Assignment: The data is to be set down once more, exactly as it reads.

Task inputs:
= = = =
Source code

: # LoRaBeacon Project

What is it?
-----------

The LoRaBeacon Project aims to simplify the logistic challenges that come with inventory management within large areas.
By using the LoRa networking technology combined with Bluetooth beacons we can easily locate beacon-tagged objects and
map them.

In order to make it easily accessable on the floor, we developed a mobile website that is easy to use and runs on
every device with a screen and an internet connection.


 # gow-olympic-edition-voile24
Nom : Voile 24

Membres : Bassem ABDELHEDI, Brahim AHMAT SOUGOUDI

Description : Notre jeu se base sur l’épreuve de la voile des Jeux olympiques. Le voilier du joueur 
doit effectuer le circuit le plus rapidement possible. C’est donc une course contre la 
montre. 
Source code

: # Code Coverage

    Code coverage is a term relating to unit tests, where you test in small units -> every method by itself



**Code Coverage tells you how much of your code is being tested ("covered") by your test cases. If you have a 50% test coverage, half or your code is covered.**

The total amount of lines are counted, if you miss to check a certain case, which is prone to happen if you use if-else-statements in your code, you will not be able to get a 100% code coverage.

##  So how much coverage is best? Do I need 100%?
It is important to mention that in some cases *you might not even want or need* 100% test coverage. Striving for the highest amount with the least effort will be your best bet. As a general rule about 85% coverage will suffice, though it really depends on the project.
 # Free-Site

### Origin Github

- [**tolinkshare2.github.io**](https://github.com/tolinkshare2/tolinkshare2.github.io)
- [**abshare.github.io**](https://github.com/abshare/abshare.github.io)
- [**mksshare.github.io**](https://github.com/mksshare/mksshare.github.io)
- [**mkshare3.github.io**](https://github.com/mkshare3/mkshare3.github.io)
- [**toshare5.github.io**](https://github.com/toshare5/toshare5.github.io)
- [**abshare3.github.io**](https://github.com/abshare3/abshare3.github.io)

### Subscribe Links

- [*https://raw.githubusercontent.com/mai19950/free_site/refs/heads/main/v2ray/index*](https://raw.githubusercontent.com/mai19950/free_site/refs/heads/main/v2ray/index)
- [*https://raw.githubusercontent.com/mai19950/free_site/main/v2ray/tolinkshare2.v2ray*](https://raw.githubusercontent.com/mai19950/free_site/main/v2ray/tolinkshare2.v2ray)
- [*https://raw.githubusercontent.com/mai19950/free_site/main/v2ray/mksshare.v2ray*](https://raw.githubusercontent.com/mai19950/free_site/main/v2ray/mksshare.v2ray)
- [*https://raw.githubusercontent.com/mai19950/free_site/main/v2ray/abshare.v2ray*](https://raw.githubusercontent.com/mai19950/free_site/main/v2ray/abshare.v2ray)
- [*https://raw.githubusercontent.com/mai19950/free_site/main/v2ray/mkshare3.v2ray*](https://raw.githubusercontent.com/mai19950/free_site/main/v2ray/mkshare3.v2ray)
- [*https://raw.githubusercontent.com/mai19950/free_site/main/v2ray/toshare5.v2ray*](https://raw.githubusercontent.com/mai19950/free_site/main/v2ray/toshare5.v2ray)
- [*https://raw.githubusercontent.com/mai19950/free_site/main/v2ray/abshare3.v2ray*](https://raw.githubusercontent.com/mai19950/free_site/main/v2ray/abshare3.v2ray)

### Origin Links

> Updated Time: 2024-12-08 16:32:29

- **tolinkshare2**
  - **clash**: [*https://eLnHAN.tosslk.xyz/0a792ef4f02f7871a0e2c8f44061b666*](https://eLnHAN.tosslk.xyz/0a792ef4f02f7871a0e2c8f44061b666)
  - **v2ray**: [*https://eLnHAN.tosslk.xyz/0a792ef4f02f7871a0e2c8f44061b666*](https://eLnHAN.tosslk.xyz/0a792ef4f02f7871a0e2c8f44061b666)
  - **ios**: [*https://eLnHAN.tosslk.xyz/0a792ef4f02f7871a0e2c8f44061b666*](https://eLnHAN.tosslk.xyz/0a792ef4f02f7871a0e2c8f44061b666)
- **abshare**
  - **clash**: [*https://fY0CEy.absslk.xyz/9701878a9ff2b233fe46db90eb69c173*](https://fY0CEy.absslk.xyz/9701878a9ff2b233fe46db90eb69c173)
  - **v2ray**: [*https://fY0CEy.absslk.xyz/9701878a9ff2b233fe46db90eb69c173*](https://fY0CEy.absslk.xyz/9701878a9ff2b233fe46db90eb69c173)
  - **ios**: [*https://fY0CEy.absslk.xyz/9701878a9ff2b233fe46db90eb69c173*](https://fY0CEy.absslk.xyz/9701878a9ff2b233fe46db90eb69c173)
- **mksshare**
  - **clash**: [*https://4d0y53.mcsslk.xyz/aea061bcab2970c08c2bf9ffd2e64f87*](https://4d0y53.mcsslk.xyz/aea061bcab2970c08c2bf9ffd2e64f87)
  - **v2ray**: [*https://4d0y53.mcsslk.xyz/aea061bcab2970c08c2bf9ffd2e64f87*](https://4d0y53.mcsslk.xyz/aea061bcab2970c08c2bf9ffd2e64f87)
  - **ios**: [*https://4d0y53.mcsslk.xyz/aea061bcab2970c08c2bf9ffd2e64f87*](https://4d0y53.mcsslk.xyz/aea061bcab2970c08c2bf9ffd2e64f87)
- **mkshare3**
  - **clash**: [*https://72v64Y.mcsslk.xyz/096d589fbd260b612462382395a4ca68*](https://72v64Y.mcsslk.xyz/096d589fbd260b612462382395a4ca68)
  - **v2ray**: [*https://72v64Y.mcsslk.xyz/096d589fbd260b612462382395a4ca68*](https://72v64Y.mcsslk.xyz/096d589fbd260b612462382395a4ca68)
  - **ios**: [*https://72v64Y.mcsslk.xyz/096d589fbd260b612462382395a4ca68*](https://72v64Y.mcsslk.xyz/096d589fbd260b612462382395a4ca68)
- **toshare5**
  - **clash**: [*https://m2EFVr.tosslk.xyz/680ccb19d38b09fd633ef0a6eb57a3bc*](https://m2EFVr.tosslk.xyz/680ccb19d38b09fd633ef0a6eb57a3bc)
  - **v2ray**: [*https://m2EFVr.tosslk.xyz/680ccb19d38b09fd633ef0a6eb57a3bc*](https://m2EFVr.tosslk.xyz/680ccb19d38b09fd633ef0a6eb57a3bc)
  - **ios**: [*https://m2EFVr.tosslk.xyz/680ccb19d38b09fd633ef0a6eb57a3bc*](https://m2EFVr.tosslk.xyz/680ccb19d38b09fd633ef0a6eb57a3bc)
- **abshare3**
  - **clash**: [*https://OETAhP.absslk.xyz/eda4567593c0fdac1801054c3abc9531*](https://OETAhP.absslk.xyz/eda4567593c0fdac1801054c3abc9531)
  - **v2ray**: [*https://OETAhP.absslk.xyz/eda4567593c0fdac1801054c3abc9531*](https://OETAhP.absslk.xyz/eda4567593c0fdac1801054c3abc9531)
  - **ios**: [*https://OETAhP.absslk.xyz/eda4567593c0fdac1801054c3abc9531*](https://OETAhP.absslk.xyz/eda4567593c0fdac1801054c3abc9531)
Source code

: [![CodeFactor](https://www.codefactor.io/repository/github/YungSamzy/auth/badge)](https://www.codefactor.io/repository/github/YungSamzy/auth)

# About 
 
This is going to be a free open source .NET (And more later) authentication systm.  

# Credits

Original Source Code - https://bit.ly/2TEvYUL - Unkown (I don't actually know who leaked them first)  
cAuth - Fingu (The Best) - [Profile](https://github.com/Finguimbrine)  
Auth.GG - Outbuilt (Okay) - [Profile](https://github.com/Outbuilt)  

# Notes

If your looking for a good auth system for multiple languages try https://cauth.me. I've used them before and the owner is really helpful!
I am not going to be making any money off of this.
= = = =
Expected output:
Source code

: # LoRaBeacon Project

What is it?
-----------

The LoRaBeacon Project aims to simplify the logistic challenges that come with inventory management within large areas.
By using the LoRa networking technology combined with Bluetooth beacons we can easily locate beacon-tagged objects and
map them.

In order to make it easily accessable on the floor, we developed a mobile website that is easy to use and runs on
every device with a screen and an internet connection.


 # gow-olympic-edition-voile24
Nom : Voile 24

Membres : Bassem ABDELHEDI, Brahim AHMAT SOUGOUDI

Description : Notre jeu se base sur l’épreuve de la voile des Jeux olympiques. Le voilier du joueur 
doit effectuer le circuit le plus rapidement possible. C’est donc une course contre la 
montre. 
Source code

: # Code Coverage

    Code coverage is a term relating to unit tests, where you test in small units -> every method by itself



**Code Coverage tells you how much of your code is being tested ("covered") by your test cases. If you have a 50% test coverage, half or your code is covered.**

The total amount of lines are counted, if you miss to check a certain case, which is prone to happen if you use if-else-statements in your code, you will not be able to get a 100% code coverage.

##  So how much coverage is best? Do I need 100%?
It is important to mention that in some cases *you might not even want or need* 100% test coverage. Striving for the highest amount with the least effort will be your best bet. As a general rule about 85% coverage will suffice, though it really depends on the project.
 # Free-Site

### Origin Github

- [**tolinkshare2.github.io**](https://github.com/tolinkshare2/tolinkshare2.github.io)
- [**abshare.github.io**](https://github.com/abshare/abshare.github.io)
- [**mksshare.github.io**](https://github.com/mksshare/mksshare.github.io)
- [**mkshare3.github.io**](https://github.com/mkshare3/mkshare3.github.io)
- [**toshare5.github.io**](https://github.com/toshare5/toshare5.github.io)
- [**abshare3.github.io**](https://github.com/abshare3/abshare3.github.io)

### Subscribe Links

- [*https://raw.githubusercontent.com/mai19950/free_site/refs/heads/main/v2ray/index*](https://raw.githubusercontent.com/mai19950/free_site/refs/heads/main/v2ray/index)
- [*https://raw.githubusercontent.com/mai19950/free_site/main/v2ray/tolinkshare2.v2ray*](https://raw.githubusercontent.com/mai19950/free_site/main/v2ray/tolinkshare2.v2ray)
- [*https://raw.githubusercontent.com/mai19950/free_site/main/v2ray/mksshare.v2ray*](https://raw.githubusercontent.com/mai19950/free_site/main/v2ray/mksshare.v2ray)
- [*https://raw.githubusercontent.com/mai19950/free_site/main/v2ray/abshare.v2ray*](https://raw.githubusercontent.com/mai19950/free_site/main/v2ray/abshare.v2ray)
- [*https://raw.githubusercontent.com/mai19950/free_site/main/v2ray/mkshare3.v2ray*](https://raw.githubusercontent.com/mai19950/free_site/main/v2ray/mkshare3.v2ray)
- [*https://raw.githubusercontent.com/mai19950/free_site/main/v2ray/toshare5.v2ray*](https://raw.githubusercontent.com/mai19950/free_site/main/v2ray/toshare5.v2ray)
- [*https://raw.githubusercontent.com/mai19950/free_site/main/v2ray/abshare3.v2ray*](https://raw.githubusercontent.com/mai19950/free_site/main/v2ray/abshare3.v2ray)

### Origin Links

> Updated Time: 2024-12-08 16:32:29

- **tolinkshare2**
  - **clash**: [*https://eLnHAN.tosslk.xyz/0a792ef4f02f7871a0e2c8f44061b666*](https://eLnHAN.tosslk.xyz/0a792ef4f02f7871a0e2c8f44061b666)
  - **v2ray**: [*https://eLnHAN.tosslk.xyz/0a792ef4f02f7871a0e2c8f44061b666*](https://eLnHAN.tosslk.xyz/0a792ef4f02f7871a0e2c8f44061b666)
  - **ios**: [*https://eLnHAN.tosslk.xyz/0a792ef4f02f7871a0e2c8f44061b666*](https://eLnHAN.tosslk.xyz/0a792ef4f02f7871a0e2c8f44061b666)
- **abshare**
  - **clash**: [*https://fY0CEy.absslk.xyz/9701878a9ff2b233fe46db90eb69c173*](https://fY0CEy.absslk.xyz/9701878a9ff2b233fe46db90eb69c173)
  - **v2ray**: [*https://fY0CEy.absslk.xyz/9701878a9ff2b233fe46db90eb69c173*](https://fY0CEy.absslk.xyz/9701878a9ff2b233fe46db90eb69c173)
  - **ios**: [*https://fY0CEy.absslk.xyz/9701878a9ff2b233fe46db90eb69c173*](https://fY0CEy.absslk.xyz/9701878a9ff2b233fe46db90eb69c173)
- **mksshare**
  - **clash**: [*https://4d0y53.mcsslk.xyz/aea061bcab2970c08c2bf9ffd2e64f87*](https://4d0y53.mcsslk.xyz/aea061bcab2970c08c2bf9ffd2e64f87)
  - **v2ray**: [*https://4d0y53.mcsslk.xyz/aea061bcab2970c08c2bf9ffd2e64f87*](https://4d0y53.mcsslk.xyz/aea061bcab2970c08c2bf9ffd2e64f87)
  - **ios**: [*https://4d0y53.mcsslk.xyz/aea061bcab2970c08c2bf9ffd2e64f87*](https://4d0y53.mcsslk.xyz/aea061bcab2970c08c2bf9ffd2e64f87)
- **mkshare3**
  - **clash**: [*https://72v64Y.mcsslk.xyz/096d589fbd260b612462382395a4ca68*](https://72v64Y.mcsslk.xyz/096d589fbd260b612462382395a4ca68)
  - **v2ray**: [*https://72v64Y.mcsslk.xyz/096d589fbd260b612462382395a4ca68*](https://72v64Y.mcsslk.xyz/096d589fbd260b612462382395a4ca68)
  - **ios**: [*https://72v64Y.mcsslk.xyz/096d589fbd260b612462382395a4ca68*](https://72v64Y.mcsslk.xyz/096d589fbd260b612462382395a4ca68)
- **toshare5**
  - **clash**: [*https://m2EFVr.tosslk.xyz/680ccb19d38b09fd633ef0a6eb57a3bc*](https://m2EFVr.tosslk.xyz/680ccb19d38b09fd633ef0a6eb57a3bc)
  - **v2ray**: [*https://m2EFVr.tosslk.xyz/680ccb19d38b09fd633ef0a6eb57a3bc*](https://m2EFVr.tosslk.xyz/680ccb19d38b09fd633ef0a6eb57a3bc)
  - **ios**: [*https://m2EFVr.tosslk.xyz/680ccb19d38b09fd633ef0a6eb57a3bc*](https://m2EFVr.tosslk.xyz/680ccb19d38b09fd633ef0a6eb57a3bc)
- **abshare3**
  - **clash**: [*https://OETAhP.absslk.xyz/eda4567593c0fdac1801054c3abc9531*](https://OETAhP.absslk.xyz/eda4567593c0fdac1801054c3abc9531)
  - **v2ray**: [*https://OETAhP.absslk.xyz/eda4567593c0fdac1801054c3abc9531*](https://OETAhP.absslk.xyz/eda4567593c0fdac1801054c3abc9531)
  - **ios**: [*https://OETAhP.absslk.xyz/eda4567593c0fdac1801054c3abc9531*](https://OETAhP.absslk.xyz/eda4567593c0fdac1801054c3abc9531)
Source code

: [![CodeFactor](https://www.codefactor.io/repository/github/YungSamzy/auth/badge)](https://www.codefactor.io/repository/github/YungSamzy/auth)

# About 
 
This is going to be a free open source .NET (And more later) authentication systm.  

# Credits

Original Source Code - https://bit.ly/2TEvYUL - Unkown (I don't actually know who leaked them first)  
cAuth - Fingu (The Best) - [Profile](https://github.com/Finguimbrine)  
Auth.GG - Outbuilt (Okay) - [Profile](https://github.com/Outbuilt)  

# Notes

If your looking for a good auth system for multiple languages try https://cauth.me. I've used them before and the owner is really helpful!
I am not going to be making any money off of this.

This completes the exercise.